We can say that $g'=h$ almost everywhere for sure, but one here needs to show then that $g'$ is continuous. One way would be to define $g'=h$ outside of where the Rademacher theorem gives existence of $g'$. And now one has to prove that $h$ is the everywhere derivative of $g$.
What can one do here?
Also, how to extend this to more dimensions?
We start with a general observation:
Let $f \in W^{1, \infty}(0,1)$. Then we know that there exists $f' \in L^\infty(0, 1)$ such that $$\langle f, \varphi' \rangle = -\langle f', \varphi \rangle \qquad (\varphi \in C_c^\infty(0, 1)). $$ In particular, $f' \in L^1(0, 1)$. Hence, $g : (0, 1) \to \mathbb C, \, g(x) = \int_0^x f'(t) \, \mathrm dt$ is well defined.
But we can say even more, namely that $g \in C(0, 1)$. To see this, let $x \in (0, 1)$ and $(x_n)_{n \in \mathbb N}$ be a sequence in $(0, 1)$ such that $x_n \to x$ as $n \to \infty$. Then $$g(x_n) - g(x) = \int_x^{x_n} f'(t) \, \mathrm dt = \int_{(0, 1)} \mathbf 1_{(x, x_n)}(t) f'(t) \, \mathrm dt \longrightarrow 0$$ by the dominated convergence theorem since $\mathbf 1_{(x, x_n)}f' \in L^1(0, 1)$ and $\mathbf 1_{(x, x_n)}f' \to 0$ pointwise.

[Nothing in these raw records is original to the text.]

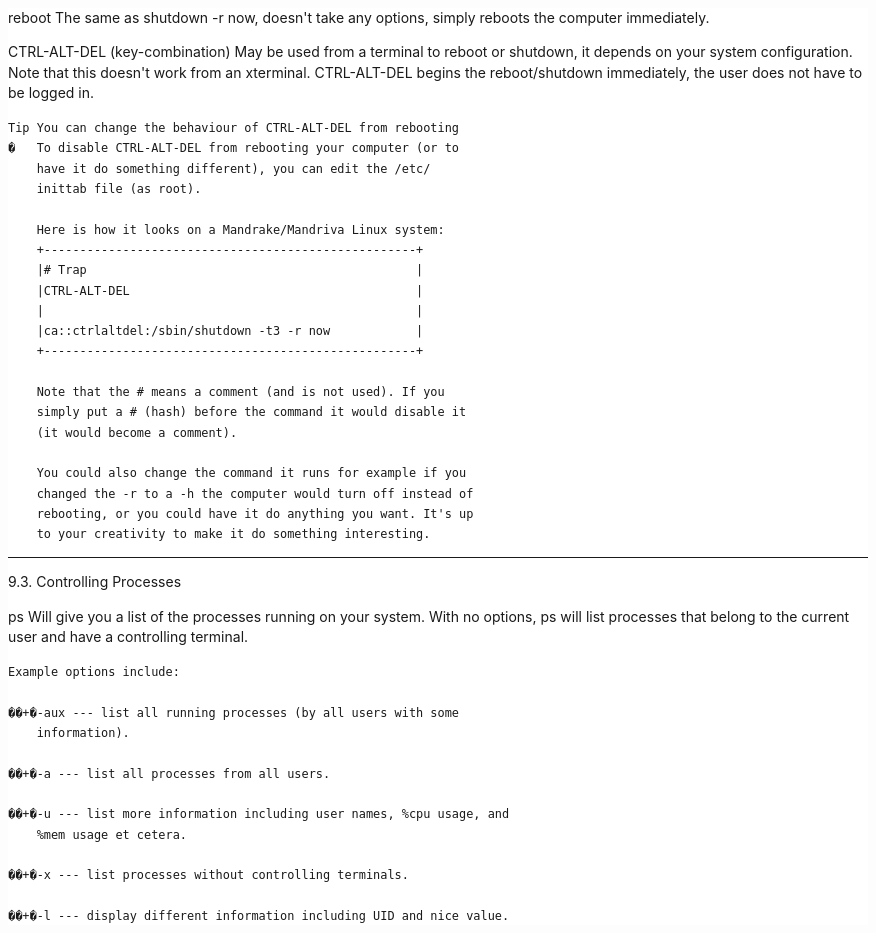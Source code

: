 reboot
    The same as shutdown -r now, doesn't take any options, simply reboots the
    computer immediately.
   
CTRL-ALT-DEL 
    (key-combination) May be used from a terminal to reboot or shutdown, it
    depends on your system configuration. Note that this doesn't work from an
    xterminal. CTRL-ALT-DEL begins the reboot/shutdown immediately, the user
    does not have to be logged in.
   
    Tip You can change the behaviour of CTRL-ALT-DEL from rebooting  
    �   To disable CTRL-ALT-DEL from rebooting your computer (or to  
        have it do something different), you can edit the /etc/      
        inittab file (as root).                                      
                                                                     
        Here is how it looks on a Mandrake/Mandriva Linux system:    
        +----------------------------------------------------+       
        |# Trap                                              |       
        |CTRL-ALT-DEL                                        |       
        |                                                    |       
        |ca::ctrlaltdel:/sbin/shutdown -t3 -r now            |       
        +----------------------------------------------------+       
                                                                     
        Note that the # means a comment (and is not used). If you    
        simply put a # (hash) before the command it would disable it 
        (it would become a comment).                                 
                                                                     
        You could also change the command it runs for example if you 
        changed the -r to a -h the computer would turn off instead of
        rebooting, or you could have it do anything you want. It's up
        to your creativity to make it do something interesting.      
   

-----------------------------------------------------------------------------
9.3. Controlling Processes

ps
    Will give you a list of the processes running on your system. With no
    options, ps will list processes that belong to the current user and have
    a controlling terminal.
   
    Example options include:
   
    ��+�-aux --- list all running processes (by all users with some
        information).
       
    ��+�-a --- list all processes from all users.
       
    ��+�-u --- list more information including user names, %cpu usage, and
        %mem usage et cetera.
       
    ��+�-x --- list processes without controlling terminals.
       
    ��+�-l --- display different information including UID and nice value.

Thus, $ g \in C(0, 1)$. Moreover, \begin{align*} \langle g, \varphi' \rangle &= \int_0^1 g(t) \varphi'(t) \, \mathrm d t = \int_0^1 \int_0^t f'(s) \varphi'(t) \, \mathrm d s \, \mathrm d t \\ &= \int_0^1 \int_s^1 f'(s) \varphi'(t) \, \mathrm d t \, \mathrm d s = \int_0^1 f'(s) \Bigl[ \varphi(t) \Bigr]^{t = 1}_{t = s} \, \mathrm d s \\ &= - \int_0^1 f'(s) \varphi(s) \, \mathrm d s = -\langle f', \varphi \rangle = \langle f, \varphi' \rangle \end{align*} for all $\varphi \in C_c^\infty(0, 1)$ by Fubini's theorem. Thus $g = f$ almost everywhere.

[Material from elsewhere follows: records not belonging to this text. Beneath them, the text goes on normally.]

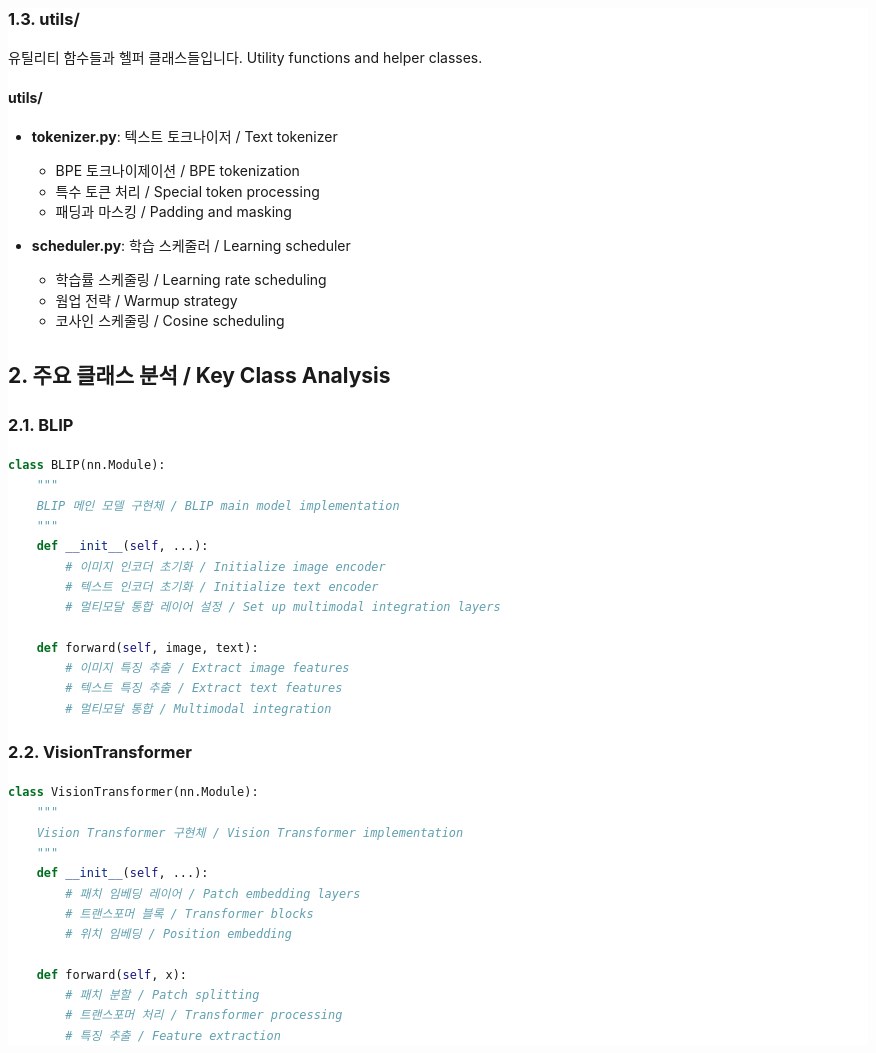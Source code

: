 ### 1.3. utils/
유틸리티 함수들과 헬퍼 클래스들입니다.
Utility functions and helper classes.

#### utils/
- **tokenizer.py**: 텍스트 토크나이저 / Text tokenizer
  - BPE 토크나이제이션 / BPE tokenization
  - 특수 토큰 처리 / Special token processing
  - 패딩과 마스킹 / Padding and masking

- **scheduler.py**: 학습 스케줄러 / Learning scheduler
  - 학습률 스케줄링 / Learning rate scheduling
  - 웜업 전략 / Warmup strategy
  - 코사인 스케줄링 / Cosine scheduling

## 2. 주요 클래스 분석 / Key Class Analysis

### 2.1. BLIP
```python
class BLIP(nn.Module):
    """
    BLIP 메인 모델 구현체 / BLIP main model implementation
    """
    def __init__(self, ...):
        # 이미지 인코더 초기화 / Initialize image encoder
        # 텍스트 인코더 초기화 / Initialize text encoder
        # 멀티모달 통합 레이어 설정 / Set up multimodal integration layers

    def forward(self, image, text):
        # 이미지 특징 추출 / Extract image features
        # 텍스트 특징 추출 / Extract text features
        # 멀티모달 통합 / Multimodal integration
```

### 2.2. VisionTransformer
```python
class VisionTransformer(nn.Module):
    """
    Vision Transformer 구현체 / Vision Transformer implementation
    """
    def __init__(self, ...):
        # 패치 임베딩 레이어 / Patch embedding layers
        # 트랜스포머 블록 / Transformer blocks
        # 위치 임베딩 / Position embedding

    def forward(self, x):
        # 패치 분할 / Patch splitting
        # 트랜스포머 처리 / Transformer processing
        # 특징 추출 / Feature extraction
```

Now back to your question:
Let $u \in W^{2, \infty}(0,1)$. Then $u'' \in L^\infty(0, 1)$ and if we apply the observation above twice, we observe $u' \in C(0,1)$ and $u \in C(0,1)$. By the fundamental theorem of calculus, we get $u \in C^1(0,1)$ since $u(x) = \int_0^x u'(t) \, \mathrm d t$. Finally, $u \in C^{1,1}(0,1)$ since $$\lvert u(x) - u(y) \rvert \leq \sup_{x \in (0, 1)} \lvert u'(x) \rvert \cdot \lvert x - y \rvert \leq \lVert u' \rVert_\infty \cdot \lvert x - y \rvert \qquad (x, y \in (0, 1))$$ by the mean value theorem.

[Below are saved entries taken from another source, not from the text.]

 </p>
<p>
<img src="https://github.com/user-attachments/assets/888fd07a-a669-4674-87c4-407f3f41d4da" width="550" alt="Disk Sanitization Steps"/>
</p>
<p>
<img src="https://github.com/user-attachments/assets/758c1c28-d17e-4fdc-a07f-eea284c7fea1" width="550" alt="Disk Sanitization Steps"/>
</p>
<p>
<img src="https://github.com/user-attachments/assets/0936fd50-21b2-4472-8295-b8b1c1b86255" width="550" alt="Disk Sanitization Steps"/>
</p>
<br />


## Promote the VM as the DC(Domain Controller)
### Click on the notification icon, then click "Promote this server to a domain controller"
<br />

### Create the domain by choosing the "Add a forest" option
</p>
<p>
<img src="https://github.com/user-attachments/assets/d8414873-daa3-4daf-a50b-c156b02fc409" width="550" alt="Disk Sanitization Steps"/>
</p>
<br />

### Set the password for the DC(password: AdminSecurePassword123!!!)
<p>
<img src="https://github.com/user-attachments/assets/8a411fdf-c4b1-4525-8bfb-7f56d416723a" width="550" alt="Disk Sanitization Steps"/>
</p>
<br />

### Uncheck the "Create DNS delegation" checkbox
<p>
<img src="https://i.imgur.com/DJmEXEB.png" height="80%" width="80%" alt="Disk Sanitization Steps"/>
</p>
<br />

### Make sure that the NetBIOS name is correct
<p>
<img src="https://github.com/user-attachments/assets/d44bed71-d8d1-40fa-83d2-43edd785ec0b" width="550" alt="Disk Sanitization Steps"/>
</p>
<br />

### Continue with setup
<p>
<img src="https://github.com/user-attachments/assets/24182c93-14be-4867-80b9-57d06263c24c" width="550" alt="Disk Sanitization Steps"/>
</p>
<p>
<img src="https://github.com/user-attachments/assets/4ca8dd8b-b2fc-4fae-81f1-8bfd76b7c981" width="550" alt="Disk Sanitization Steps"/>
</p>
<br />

The situation in more dimensions is very subtle. If $\Omega \subseteq \mathbb R^n$ is open, then the question about the Sobolev embeddings into the (Hölder-)continuous functions relies on the regularity of $\partial \Omega$ and there are many different results in that direction (see, e.g. Sobolev inequality).